RECORDED DATA:
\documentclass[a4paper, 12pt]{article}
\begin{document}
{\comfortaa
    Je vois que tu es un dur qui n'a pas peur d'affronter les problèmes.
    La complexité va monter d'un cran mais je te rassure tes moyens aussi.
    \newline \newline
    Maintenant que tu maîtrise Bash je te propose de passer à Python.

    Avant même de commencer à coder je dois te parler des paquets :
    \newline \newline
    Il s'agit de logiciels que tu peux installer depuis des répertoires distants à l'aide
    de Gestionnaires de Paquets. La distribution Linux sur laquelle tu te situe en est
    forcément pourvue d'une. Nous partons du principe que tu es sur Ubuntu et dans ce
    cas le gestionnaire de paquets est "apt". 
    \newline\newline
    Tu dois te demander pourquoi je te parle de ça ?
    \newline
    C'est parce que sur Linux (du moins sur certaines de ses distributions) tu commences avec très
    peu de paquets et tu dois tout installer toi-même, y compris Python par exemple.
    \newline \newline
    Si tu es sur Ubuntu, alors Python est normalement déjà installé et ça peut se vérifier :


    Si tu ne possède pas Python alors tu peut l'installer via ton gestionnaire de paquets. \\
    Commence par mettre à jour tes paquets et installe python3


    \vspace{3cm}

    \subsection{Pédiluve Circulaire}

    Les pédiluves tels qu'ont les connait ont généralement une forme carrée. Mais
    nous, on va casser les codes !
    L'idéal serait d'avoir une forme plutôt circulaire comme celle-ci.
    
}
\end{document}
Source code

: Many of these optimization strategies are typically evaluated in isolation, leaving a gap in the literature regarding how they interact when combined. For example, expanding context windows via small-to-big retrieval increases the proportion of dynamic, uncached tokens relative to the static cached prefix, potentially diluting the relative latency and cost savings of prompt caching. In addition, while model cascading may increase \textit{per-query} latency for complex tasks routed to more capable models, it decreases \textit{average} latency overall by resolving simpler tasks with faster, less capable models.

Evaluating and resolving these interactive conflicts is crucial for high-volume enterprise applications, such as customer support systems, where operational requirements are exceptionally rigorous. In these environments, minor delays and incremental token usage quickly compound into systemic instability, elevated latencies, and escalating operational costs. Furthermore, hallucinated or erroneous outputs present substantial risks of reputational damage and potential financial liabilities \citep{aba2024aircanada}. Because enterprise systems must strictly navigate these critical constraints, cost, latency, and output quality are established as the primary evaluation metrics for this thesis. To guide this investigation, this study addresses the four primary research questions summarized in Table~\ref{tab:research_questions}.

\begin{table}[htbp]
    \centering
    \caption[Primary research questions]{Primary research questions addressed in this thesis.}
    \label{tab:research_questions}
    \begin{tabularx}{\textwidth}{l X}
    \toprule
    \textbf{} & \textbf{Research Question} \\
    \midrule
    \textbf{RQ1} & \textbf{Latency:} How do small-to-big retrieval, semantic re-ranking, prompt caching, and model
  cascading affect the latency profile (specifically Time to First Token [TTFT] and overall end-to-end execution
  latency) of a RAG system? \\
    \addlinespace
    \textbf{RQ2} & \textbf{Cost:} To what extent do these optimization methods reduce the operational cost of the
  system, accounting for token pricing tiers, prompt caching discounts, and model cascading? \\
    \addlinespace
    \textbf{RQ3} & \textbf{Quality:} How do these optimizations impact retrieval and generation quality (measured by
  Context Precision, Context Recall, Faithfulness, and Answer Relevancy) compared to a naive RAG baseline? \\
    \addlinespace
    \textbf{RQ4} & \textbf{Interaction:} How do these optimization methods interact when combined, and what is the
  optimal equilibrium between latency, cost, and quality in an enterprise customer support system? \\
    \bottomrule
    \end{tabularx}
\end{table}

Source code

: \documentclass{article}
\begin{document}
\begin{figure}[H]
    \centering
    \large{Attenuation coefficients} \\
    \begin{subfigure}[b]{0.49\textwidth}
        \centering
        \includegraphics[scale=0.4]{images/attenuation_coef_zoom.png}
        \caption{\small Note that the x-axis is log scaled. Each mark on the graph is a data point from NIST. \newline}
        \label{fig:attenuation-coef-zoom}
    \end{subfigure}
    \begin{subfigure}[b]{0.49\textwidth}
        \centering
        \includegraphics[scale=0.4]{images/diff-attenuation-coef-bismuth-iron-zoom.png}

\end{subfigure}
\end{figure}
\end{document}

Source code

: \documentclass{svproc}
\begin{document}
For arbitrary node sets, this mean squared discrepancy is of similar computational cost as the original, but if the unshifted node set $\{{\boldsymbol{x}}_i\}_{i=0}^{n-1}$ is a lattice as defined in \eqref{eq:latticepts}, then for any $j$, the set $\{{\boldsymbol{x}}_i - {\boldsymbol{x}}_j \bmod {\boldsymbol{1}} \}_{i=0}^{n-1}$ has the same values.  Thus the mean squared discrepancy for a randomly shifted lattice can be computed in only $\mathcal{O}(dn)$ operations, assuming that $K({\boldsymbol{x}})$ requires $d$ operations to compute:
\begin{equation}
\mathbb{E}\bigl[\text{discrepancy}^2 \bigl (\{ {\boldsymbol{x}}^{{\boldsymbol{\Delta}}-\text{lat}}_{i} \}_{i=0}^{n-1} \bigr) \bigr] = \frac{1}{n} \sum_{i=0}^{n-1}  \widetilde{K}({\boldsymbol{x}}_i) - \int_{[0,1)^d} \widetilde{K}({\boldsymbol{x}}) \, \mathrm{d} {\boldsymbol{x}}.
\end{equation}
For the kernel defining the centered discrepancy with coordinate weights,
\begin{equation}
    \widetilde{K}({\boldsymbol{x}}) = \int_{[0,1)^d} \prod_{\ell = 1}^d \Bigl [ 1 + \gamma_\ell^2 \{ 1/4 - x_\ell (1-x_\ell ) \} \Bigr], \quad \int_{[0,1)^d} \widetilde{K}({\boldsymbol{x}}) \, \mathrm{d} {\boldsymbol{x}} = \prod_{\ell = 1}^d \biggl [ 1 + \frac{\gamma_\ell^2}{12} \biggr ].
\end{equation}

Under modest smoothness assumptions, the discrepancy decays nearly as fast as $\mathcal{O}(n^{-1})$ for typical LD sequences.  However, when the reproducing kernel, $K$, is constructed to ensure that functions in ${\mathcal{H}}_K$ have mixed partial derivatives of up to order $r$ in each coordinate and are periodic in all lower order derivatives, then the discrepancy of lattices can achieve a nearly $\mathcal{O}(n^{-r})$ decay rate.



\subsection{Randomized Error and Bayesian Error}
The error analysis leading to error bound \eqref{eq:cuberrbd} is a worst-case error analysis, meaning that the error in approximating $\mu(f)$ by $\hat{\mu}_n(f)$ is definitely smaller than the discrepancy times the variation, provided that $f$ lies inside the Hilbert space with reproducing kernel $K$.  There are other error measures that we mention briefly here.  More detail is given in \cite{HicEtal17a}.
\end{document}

TO DO:
Return the full data, every line of it, with nothing altered.

EXPECTED ANSWER:
\documentclass[a4paper, 12pt]{article}
\begin{document}
{\comfortaa
    Je vois que tu es un dur qui n'a pas peur d'affronter les problèmes.
    La complexité va monter d'un cran mais je te rassure tes moyens aussi.
    \newline \newline
    Maintenant que tu maîtrise Bash je te propose de passer à Python.

    Avant même de commencer à coder je dois te parler des paquets :
    \newline \newline
    Il s'agit de logiciels que tu peux installer depuis des répertoires distants à l'aide
    de Gestionnaires de Paquets. La distribution Linux sur laquelle tu te situe en est
    forcément pourvue d'une. Nous partons du principe que tu es sur Ubuntu et dans ce
    cas le gestionnaire de paquets est "apt". 
    \newline\newline
    Tu dois te demander pourquoi je te parle de ça ?
    \newline
    C'est parce que sur Linux (du moins sur certaines de ses distributions) tu commences avec très
    peu de paquets et tu dois tout installer toi-même, y compris Python par exemple.
    \newline \newline
    Si tu es sur Ubuntu, alors Python est normalement déjà installé et ça peut se vérifier :


    Si tu ne possède pas Python alors tu peut l'installer via ton gestionnaire de paquets. \\
    Commence par mettre à jour tes paquets et installe python3


    \vspace{3cm}

    \subsection{Pédiluve Circulaire}

    Les pédiluves tels qu'ont les connait ont généralement une forme carrée. Mais
    nous, on va casser les codes !
    L'idéal serait d'avoir une forme plutôt circulaire comme celle-ci.
    
}
\end{document}
Source code

: Many of these optimization strategies are typically evaluated in isolation, leaving a gap in the literature regarding how they interact when combined. For example, expanding context windows via small-to-big retrieval increases the proportion of dynamic, uncached tokens relative to the static cached prefix, potentially diluting the relative latency and cost savings of prompt caching. In addition, while model cascading may increase \textit{per-query} latency for complex tasks routed to more capable models, it decreases \textit{average} latency overall by resolving simpler tasks with faster, less capable models.

Evaluating and resolving these interactive conflicts is crucial for high-volume enterprise applications, such as customer support systems, where operational requirements are exceptionally rigorous. In these environments, minor delays and incremental token usage quickly compound into systemic instability, elevated latencies, and escalating operational costs. Furthermore, hallucinated or erroneous outputs present substantial risks of reputational damage and potential financial liabilities \citep{aba2024aircanada}. Because enterprise systems must strictly navigate these critical constraints, cost, latency, and output quality are established as the primary evaluation metrics for this thesis. To guide this investigation, this study addresses the four primary research questions summarized in Table~\ref{tab:research_questions}.

\begin{table}[htbp]
    \centering
    \caption[Primary research questions]{Primary research questions addressed in this thesis.}
    \label{tab:research_questions}
    \begin{tabularx}{\textwidth}{l X}
    \toprule
    \textbf{} & \textbf{Research Question} \\
    \midrule
    \textbf{RQ1} & \textbf{Latency:} How do small-to-big retrieval, semantic re-ranking, prompt caching, and model
  cascading affect the latency profile (specifically Time to First Token [TTFT] and overall end-to-end execution
  latency) of a RAG system? \\
    \addlinespace
    \textbf{RQ2} & \textbf{Cost:} To what extent do these optimization methods reduce the operational cost of the
  system, accounting for token pricing tiers, prompt caching discounts, and model cascading? \\
    \addlinespace
    \textbf{RQ3} & \textbf{Quality:} How do these optimizations impact retrieval and generation quality (measured by
  Context Precision, Context Recall, Faithfulness, and Answer Relevancy) compared to a naive RAG baseline? \\
    \addlinespace
    \textbf{RQ4} & \textbf{Interaction:} How do these optimization methods interact when combined, and what is the
  optimal equilibrium between latency, cost, and quality in an enterprise customer support system? \\
    \bottomrule
    \end{tabularx}
\end{table}

Source code

: \documentclass{article}
\begin{document}
\begin{figure}[H]
    \centering
    \large{Attenuation coefficients} \\
    \begin{subfigure}[b]{0.49\textwidth}
        \centering
        \includegraphics[scale=0.4]{images/attenuation_coef_zoom.png}
        \caption{\small Note that the x-axis is log scaled. Each mark on the graph is a data point from NIST. \newline}
        \label{fig:attenuation-coef-zoom}
    \end{subfigure}
    \begin{subfigure}[b]{0.49\textwidth}
        \centering
        \includegraphics[scale=0.4]{images/diff-attenuation-coef-bismuth-iron-zoom.png}

\end{subfigure}
\end{figure}
\end{document}

Source code

: \documentclass{svproc}
\begin{document}
For arbitrary node sets, this mean squared discrepancy is of similar computational cost as the original, but if the unshifted node set $\{{\boldsymbol{x}}_i\}_{i=0}^{n-1}$ is a lattice as defined in \eqref{eq:latticepts}, then for any $j$, the set $\{{\boldsymbol{x}}_i - {\boldsymbol{x}}_j \bmod {\boldsymbol{1}} \}_{i=0}^{n-1}$ has the same values.  Thus the mean squared discrepancy for a randomly shifted lattice can be computed in only $\mathcal{O}(dn)$ operations, assuming that $K({\boldsymbol{x}})$ requires $d$ operations to compute:
\begin{equation}
\mathbb{E}\bigl[\text{discrepancy}^2 \bigl (\{ {\boldsymbol{x}}^{{\boldsymbol{\Delta}}-\text{lat}}_{i} \}_{i=0}^{n-1} \bigr) \bigr] = \frac{1}{n} \sum_{i=0}^{n-1}  \widetilde{K}({\boldsymbol{x}}_i) - \int_{[0,1)^d} \widetilde{K}({\boldsymbol{x}}) \, \mathrm{d} {\boldsymbol{x}}.
\end{equation}
For the kernel defining the centered discrepancy with coordinate weights,
\begin{equation}
    \widetilde{K}({\boldsymbol{x}}) = \int_{[0,1)^d} \prod_{\ell = 1}^d \Bigl [ 1 + \gamma_\ell^2 \{ 1/4 - x_\ell (1-x_\ell ) \} \Bigr], \quad \int_{[0,1)^d} \widetilde{K}({\boldsymbol{x}}) \, \mathrm{d} {\boldsymbol{x}} = \prod_{\ell = 1}^d \biggl [ 1 + \frac{\gamma_\ell^2}{12} \biggr ].
\end{equation}

Under modest smoothness assumptions, the discrepancy decays nearly as fast as $\mathcal{O}(n^{-1})$ for typical LD sequences.  However, when the reproducing kernel, $K$, is constructed to ensure that functions in ${\mathcal{H}}_K$ have mixed partial derivatives of up to order $r$ in each coordinate and are periodic in all lower order derivatives, then the discrepancy of lattices can achieve a nearly $\mathcal{O}(n^{-r})$ decay rate.



\subsection{Randomized Error and Bayesian Error}
The error analysis leading to error bound \eqref{eq:cuberrbd} is a worst-case error analysis, meaning that the error in approximating $\mu(f)$ by $\hat{\mu}_n(f)$ is definitely smaller than the discrepancy times the variation, provided that $f$ lies inside the Hilbert space with reproducing kernel $K$.  There are other error measures that we mention briefly here.  More detail is given in \cite{HicEtal17a}.
\end{document}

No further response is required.